• WHAT IS NEEDED: Find the lines in the records below that contain "packages", and report each of them.

• EXERCISE MATERIAL:
*****

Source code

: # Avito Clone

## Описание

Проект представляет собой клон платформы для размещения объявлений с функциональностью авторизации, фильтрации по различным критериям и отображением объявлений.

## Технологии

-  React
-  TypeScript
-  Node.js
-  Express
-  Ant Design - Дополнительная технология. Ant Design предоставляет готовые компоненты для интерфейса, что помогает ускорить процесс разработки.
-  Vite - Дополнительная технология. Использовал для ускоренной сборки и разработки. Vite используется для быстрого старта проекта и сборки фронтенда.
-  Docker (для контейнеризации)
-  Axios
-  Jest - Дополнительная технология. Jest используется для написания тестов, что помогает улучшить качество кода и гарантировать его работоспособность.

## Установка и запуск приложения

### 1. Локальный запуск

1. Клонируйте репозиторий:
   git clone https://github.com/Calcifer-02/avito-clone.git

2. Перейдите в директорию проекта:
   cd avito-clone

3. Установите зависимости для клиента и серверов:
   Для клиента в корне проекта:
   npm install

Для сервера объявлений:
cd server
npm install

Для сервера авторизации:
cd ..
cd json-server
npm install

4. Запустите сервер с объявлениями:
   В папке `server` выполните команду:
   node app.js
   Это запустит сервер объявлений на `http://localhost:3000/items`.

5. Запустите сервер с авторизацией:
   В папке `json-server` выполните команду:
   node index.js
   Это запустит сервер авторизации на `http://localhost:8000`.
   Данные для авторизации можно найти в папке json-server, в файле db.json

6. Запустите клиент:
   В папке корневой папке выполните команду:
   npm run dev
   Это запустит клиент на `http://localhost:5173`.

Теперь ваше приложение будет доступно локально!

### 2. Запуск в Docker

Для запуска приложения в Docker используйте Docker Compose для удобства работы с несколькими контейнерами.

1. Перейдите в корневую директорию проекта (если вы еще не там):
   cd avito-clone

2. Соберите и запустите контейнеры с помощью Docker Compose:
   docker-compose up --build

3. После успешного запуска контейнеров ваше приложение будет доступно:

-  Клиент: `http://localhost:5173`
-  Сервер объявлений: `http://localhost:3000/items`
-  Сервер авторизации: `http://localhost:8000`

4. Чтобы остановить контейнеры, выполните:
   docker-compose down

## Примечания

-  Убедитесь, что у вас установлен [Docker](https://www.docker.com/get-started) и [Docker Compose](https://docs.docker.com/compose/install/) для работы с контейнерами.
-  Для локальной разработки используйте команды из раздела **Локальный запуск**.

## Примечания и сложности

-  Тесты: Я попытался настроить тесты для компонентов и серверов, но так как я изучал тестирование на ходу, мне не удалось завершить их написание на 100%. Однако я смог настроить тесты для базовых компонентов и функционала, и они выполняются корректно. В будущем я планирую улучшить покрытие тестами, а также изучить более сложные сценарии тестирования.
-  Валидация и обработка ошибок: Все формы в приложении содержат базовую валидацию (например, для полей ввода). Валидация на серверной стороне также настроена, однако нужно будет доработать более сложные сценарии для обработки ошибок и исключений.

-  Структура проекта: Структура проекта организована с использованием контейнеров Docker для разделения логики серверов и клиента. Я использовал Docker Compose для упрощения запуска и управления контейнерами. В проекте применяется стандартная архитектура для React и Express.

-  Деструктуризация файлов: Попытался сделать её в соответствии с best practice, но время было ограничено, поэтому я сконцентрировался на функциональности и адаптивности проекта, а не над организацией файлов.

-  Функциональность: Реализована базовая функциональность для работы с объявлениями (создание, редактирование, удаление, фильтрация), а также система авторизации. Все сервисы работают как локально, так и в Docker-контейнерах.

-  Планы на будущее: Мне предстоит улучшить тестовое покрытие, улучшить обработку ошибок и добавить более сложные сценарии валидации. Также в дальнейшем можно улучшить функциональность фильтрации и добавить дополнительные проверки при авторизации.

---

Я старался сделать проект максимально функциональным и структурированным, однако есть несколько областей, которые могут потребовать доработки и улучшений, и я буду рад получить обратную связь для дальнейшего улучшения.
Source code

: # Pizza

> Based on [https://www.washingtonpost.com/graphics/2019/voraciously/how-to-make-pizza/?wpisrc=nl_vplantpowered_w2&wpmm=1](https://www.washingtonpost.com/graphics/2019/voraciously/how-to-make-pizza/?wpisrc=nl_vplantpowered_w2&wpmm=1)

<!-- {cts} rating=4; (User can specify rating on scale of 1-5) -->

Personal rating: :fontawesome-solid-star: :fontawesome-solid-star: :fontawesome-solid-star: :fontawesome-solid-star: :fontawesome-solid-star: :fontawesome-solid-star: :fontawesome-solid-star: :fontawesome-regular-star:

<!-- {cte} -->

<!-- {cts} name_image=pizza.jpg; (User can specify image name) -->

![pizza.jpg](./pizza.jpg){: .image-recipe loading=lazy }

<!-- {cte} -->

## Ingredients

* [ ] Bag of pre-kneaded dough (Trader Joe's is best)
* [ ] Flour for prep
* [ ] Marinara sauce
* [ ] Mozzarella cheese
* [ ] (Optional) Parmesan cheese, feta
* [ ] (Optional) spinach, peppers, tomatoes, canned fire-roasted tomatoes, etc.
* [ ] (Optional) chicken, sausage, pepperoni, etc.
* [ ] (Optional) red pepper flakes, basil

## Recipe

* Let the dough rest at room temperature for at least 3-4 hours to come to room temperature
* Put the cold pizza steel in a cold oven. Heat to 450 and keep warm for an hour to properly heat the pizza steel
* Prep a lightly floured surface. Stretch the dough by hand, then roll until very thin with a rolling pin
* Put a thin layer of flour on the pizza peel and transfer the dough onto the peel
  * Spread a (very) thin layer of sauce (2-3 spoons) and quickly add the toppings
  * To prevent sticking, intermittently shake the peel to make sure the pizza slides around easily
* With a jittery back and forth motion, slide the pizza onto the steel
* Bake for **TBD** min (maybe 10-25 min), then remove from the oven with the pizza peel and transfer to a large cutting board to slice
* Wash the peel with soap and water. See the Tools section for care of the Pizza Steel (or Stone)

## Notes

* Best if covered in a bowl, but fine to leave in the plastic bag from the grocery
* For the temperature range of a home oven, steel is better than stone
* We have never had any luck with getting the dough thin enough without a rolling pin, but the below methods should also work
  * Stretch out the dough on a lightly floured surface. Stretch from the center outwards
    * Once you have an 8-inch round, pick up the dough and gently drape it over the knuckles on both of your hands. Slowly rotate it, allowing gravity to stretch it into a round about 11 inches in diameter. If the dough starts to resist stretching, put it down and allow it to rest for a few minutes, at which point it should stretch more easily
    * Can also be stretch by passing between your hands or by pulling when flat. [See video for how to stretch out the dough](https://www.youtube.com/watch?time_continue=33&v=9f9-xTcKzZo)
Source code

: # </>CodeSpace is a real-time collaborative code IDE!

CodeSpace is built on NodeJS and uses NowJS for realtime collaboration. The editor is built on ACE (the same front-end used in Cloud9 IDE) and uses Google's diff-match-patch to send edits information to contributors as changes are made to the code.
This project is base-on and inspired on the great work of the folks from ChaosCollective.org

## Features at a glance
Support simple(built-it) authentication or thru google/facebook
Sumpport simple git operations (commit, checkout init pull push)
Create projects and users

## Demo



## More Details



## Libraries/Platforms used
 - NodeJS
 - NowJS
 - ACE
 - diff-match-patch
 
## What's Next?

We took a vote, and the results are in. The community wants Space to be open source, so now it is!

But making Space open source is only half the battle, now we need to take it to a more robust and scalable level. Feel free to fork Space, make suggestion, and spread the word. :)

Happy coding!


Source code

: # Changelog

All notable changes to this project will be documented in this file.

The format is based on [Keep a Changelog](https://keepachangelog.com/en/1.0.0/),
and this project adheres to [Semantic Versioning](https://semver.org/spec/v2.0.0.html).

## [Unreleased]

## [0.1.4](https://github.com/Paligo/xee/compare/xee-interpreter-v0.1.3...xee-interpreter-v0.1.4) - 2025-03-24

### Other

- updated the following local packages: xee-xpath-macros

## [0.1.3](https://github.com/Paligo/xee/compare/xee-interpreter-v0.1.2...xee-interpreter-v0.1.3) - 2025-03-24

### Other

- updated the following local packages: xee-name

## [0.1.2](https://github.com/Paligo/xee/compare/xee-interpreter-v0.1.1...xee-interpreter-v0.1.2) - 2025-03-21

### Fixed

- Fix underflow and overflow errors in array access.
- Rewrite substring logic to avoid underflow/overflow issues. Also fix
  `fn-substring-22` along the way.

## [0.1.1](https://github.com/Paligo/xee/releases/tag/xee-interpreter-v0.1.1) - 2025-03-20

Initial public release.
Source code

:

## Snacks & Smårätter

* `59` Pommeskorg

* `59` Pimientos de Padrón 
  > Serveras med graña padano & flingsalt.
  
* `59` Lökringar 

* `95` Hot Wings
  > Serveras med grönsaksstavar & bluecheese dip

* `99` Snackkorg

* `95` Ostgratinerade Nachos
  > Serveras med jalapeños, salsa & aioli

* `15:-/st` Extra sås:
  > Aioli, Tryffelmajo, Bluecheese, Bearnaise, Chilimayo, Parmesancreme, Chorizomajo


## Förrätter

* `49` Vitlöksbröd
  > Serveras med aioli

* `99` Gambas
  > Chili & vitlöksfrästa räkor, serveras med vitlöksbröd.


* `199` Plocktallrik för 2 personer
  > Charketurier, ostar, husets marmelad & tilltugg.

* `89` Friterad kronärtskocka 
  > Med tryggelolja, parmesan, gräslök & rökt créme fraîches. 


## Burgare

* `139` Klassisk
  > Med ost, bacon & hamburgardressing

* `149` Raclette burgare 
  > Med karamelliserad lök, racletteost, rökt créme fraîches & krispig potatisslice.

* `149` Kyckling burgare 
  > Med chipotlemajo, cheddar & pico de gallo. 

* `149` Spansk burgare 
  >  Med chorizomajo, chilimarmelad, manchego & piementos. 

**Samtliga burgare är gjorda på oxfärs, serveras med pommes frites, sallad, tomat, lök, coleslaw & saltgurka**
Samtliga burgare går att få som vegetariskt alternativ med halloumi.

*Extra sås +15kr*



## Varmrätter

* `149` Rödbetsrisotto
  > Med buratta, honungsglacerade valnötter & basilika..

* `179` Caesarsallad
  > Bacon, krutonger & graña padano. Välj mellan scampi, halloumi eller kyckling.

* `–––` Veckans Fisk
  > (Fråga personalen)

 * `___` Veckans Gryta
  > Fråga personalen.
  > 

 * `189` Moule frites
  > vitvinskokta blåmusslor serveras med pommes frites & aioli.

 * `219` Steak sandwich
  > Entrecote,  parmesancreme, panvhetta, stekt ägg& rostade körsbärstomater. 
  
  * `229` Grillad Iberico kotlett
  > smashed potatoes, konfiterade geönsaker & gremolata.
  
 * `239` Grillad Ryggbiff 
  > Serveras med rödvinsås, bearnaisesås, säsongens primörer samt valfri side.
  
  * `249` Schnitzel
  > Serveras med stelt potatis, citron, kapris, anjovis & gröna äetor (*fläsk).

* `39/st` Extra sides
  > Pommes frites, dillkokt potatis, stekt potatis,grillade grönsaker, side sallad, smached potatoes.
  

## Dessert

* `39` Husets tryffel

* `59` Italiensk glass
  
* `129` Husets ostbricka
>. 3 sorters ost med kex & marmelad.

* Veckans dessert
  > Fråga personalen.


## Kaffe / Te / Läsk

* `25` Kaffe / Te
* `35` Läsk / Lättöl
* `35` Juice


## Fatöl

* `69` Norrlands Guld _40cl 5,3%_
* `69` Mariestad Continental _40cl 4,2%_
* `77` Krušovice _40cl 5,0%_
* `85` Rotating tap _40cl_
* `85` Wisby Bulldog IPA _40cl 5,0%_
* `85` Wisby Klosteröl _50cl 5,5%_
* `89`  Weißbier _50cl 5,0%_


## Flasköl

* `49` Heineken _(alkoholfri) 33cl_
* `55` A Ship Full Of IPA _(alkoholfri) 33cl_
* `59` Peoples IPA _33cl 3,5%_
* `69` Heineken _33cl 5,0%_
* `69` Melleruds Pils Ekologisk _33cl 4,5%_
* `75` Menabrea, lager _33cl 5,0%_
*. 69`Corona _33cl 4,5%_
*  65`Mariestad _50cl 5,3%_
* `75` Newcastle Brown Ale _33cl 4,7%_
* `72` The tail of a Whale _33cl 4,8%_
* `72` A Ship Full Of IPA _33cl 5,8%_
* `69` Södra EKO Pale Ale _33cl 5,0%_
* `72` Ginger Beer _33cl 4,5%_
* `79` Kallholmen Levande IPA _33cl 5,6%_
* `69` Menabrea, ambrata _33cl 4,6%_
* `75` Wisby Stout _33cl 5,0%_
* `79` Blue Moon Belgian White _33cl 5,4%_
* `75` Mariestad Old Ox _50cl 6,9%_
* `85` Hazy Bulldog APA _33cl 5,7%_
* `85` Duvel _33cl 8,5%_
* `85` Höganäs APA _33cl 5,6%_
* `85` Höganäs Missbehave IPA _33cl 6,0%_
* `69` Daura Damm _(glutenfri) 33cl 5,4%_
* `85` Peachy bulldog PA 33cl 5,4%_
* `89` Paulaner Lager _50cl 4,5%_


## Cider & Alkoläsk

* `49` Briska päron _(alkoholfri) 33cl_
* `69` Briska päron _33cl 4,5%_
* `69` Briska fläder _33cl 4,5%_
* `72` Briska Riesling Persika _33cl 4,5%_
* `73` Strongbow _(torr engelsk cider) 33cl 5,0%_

*****

• ANSWER FOR THIS EXERCISE:
- updated the following local packages: xee-xpath-macros
- updated the following local packages: xee-name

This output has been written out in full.